Un poco más atrás, los dos testigos observaban la escena desde el ingreso a la habitación contigua. Tenían a Pomar de espaldas y a Montiel de frente. Según la coincidente declaración de Villafañe y De Rosa, luego de negar airadamente que el regimiento se hubiera declarado en rebeldía, Montiel lanzó un golpe de puño que alcanzó a Pomar a la altura del hombro izquierdo. El jefe de los rebeldes acusó el impacto, retrocedió algunos pasos trastabillando y fue a dar de espaldas contra una vitrina ubicada en el Cuarto de Banderas. El golpe le produjo una herida cortante en una de sus manos.
La tragedia estaba en curso. Afirman los testigos que, con Pomar en el suelo, el teniente coronel Montiel se adelantó y llevó su mano derecha a la cartuchera con la intención de extraer un arma. En ese momento se escuchó la detonación. Luego de desenfundar un revólver calibre 38, desde el piso y a unos pocos metros de distancia, Pomar había disparado contra su camarada. El teniente coronel Montiel se desplomó pesadamente hacia adelante, herido de muerte. Su rostro manaba sangre por el lado derecho.
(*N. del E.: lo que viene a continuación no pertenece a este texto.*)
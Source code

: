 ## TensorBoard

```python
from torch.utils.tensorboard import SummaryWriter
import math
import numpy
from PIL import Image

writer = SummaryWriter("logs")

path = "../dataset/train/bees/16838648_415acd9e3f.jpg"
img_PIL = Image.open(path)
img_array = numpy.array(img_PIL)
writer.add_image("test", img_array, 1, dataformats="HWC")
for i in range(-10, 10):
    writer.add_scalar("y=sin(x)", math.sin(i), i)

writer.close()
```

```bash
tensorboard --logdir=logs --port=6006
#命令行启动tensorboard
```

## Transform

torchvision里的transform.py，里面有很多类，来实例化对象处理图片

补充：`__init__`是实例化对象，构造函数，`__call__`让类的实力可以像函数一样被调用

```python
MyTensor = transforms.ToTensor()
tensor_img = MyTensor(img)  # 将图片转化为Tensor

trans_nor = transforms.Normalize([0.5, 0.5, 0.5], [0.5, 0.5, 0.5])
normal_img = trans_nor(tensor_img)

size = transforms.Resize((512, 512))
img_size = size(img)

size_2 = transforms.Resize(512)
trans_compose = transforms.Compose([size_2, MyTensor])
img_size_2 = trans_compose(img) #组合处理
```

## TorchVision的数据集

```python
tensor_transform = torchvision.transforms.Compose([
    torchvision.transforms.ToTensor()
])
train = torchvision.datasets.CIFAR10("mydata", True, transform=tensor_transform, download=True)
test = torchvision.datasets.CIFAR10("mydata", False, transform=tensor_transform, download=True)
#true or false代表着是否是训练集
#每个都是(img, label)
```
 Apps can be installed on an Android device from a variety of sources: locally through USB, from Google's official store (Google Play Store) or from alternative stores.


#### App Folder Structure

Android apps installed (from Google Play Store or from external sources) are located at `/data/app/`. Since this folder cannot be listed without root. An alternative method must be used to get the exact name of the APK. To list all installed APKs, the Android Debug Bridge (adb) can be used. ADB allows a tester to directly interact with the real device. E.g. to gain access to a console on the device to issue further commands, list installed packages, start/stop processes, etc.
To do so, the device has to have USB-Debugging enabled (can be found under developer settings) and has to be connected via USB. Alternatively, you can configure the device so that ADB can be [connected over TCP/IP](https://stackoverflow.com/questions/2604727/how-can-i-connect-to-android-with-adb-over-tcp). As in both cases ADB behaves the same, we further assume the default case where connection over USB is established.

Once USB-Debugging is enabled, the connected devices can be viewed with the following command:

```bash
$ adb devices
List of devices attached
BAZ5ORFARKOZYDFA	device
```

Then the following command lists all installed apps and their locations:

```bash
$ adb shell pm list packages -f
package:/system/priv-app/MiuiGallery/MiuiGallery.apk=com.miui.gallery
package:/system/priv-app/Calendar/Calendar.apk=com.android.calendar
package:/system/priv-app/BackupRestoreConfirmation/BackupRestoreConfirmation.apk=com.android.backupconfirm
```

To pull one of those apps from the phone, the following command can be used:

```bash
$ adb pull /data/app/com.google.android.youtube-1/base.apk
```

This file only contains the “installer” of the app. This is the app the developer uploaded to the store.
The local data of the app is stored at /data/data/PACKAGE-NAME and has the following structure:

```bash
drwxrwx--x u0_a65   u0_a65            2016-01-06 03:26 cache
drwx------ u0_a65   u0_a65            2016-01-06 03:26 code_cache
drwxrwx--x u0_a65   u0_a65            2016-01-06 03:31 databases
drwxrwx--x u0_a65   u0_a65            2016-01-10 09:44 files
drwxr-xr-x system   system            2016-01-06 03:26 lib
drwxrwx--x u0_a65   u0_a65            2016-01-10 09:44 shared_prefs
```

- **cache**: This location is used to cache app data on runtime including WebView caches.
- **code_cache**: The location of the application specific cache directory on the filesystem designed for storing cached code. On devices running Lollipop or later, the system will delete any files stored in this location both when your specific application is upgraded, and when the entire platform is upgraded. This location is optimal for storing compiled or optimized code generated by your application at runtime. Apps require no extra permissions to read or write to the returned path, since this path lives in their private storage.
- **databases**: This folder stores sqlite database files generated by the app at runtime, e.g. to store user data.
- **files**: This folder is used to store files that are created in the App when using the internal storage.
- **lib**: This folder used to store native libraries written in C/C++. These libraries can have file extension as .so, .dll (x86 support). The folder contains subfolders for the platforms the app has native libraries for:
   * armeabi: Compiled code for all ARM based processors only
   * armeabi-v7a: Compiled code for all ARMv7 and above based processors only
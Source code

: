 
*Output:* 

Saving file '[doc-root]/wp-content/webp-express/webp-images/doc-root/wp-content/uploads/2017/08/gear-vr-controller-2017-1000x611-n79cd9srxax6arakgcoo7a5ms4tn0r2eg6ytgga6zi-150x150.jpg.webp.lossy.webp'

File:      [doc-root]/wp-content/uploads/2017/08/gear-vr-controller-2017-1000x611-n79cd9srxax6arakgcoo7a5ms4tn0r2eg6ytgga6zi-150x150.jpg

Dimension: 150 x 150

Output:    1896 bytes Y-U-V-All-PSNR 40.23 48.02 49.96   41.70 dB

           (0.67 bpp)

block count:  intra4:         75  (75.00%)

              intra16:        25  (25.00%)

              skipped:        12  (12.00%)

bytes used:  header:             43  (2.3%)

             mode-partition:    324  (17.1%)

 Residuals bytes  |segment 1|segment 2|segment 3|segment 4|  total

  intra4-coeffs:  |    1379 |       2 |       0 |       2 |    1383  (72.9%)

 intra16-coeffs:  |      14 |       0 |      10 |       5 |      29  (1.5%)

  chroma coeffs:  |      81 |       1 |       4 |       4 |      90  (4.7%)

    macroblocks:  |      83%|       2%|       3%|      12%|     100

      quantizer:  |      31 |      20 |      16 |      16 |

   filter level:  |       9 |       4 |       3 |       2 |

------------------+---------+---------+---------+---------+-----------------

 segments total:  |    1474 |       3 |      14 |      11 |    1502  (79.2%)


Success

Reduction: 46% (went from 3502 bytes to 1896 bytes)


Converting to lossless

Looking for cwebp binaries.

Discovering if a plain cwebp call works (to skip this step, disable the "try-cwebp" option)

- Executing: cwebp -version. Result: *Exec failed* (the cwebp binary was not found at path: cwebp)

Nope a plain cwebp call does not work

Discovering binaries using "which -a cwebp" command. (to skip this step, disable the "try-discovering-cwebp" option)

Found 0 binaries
Así lo narró De Rosa, que se hallaba solo a dos metros del sitio donde cayó el cuerpo sin vida, durante el relato que efectuó 19 meses después, en febrero de 1933, en la investigación de rigor. En el sumario se afirma que, reincorporándose, Pomar pidió asistencia médica para su camarada herido. No eran las 11 de la mañana. El levantamiento de Corrientes se había cobrado una víctima fatal.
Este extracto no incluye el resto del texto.